§ REQUIRED WORK: Count lines, not occurrences: report how many lines in the records hold the string "네이티브", and nothing else.

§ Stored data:
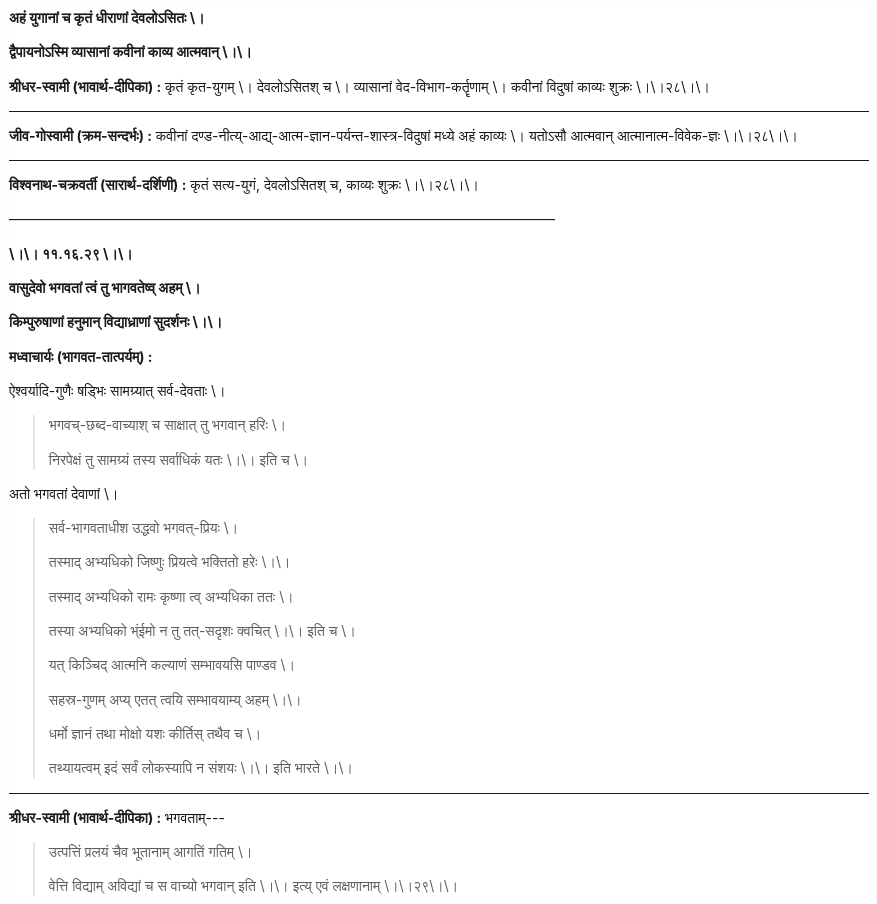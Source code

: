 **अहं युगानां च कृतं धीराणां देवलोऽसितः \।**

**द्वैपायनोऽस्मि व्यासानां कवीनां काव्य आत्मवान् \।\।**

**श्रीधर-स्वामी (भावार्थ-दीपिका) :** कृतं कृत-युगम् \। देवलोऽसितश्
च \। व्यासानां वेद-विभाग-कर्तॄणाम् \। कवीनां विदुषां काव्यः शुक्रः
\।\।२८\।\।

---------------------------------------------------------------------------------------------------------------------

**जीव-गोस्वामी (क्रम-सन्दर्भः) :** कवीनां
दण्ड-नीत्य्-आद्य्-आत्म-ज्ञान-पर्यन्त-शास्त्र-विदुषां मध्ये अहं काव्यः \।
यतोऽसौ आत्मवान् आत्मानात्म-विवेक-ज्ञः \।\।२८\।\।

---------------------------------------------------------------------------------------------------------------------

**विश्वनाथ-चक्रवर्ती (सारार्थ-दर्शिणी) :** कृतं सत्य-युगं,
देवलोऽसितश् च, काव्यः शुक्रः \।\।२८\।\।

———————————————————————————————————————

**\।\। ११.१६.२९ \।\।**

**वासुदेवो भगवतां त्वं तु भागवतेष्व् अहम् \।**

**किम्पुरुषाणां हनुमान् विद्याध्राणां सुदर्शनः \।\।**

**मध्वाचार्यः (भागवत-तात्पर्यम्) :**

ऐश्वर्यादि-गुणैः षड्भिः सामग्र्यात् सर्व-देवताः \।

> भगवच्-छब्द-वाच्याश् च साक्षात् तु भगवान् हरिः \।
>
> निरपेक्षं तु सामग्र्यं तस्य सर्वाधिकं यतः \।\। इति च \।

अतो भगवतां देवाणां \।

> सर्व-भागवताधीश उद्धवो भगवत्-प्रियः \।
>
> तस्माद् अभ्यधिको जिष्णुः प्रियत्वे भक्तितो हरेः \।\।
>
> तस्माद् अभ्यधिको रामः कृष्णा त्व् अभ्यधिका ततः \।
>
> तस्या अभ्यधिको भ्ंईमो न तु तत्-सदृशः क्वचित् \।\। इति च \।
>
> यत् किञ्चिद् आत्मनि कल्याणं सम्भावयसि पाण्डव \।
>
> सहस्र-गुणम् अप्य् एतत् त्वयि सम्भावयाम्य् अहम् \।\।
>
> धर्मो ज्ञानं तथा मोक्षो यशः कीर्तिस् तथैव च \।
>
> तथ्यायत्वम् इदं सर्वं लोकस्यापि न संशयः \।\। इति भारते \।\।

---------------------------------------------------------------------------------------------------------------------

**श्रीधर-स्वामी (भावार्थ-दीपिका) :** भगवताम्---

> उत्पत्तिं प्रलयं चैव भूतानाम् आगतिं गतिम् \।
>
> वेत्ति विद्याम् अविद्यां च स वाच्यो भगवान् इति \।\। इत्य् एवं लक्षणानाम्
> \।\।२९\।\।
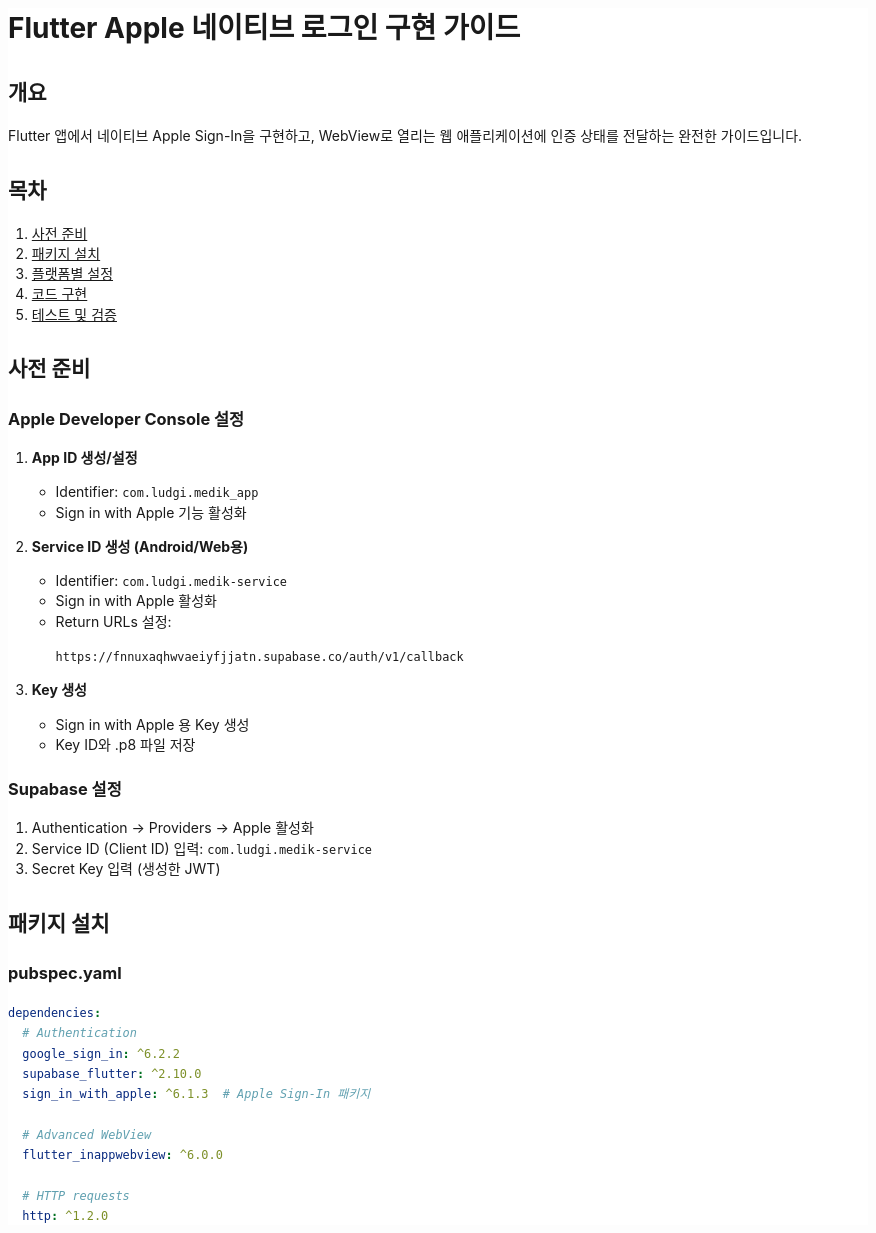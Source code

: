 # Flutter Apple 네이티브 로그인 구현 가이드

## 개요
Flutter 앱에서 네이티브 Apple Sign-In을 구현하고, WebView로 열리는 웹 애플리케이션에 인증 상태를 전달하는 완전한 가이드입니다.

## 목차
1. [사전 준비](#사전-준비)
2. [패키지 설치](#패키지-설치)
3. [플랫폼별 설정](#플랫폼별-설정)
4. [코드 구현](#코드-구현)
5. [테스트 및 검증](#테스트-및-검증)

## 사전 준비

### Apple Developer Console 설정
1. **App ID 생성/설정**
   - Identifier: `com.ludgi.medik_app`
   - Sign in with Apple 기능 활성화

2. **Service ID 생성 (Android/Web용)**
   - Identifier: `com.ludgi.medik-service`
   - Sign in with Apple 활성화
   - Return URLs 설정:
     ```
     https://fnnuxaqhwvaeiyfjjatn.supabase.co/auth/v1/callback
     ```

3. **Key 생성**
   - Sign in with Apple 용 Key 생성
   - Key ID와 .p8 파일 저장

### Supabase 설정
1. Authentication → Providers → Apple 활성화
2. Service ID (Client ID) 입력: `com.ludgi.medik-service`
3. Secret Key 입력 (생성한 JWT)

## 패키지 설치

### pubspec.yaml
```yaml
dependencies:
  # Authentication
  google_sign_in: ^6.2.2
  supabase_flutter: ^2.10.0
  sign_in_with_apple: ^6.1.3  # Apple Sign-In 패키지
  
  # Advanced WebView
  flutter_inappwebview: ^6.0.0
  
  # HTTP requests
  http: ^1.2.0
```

§ OUTPUT: 2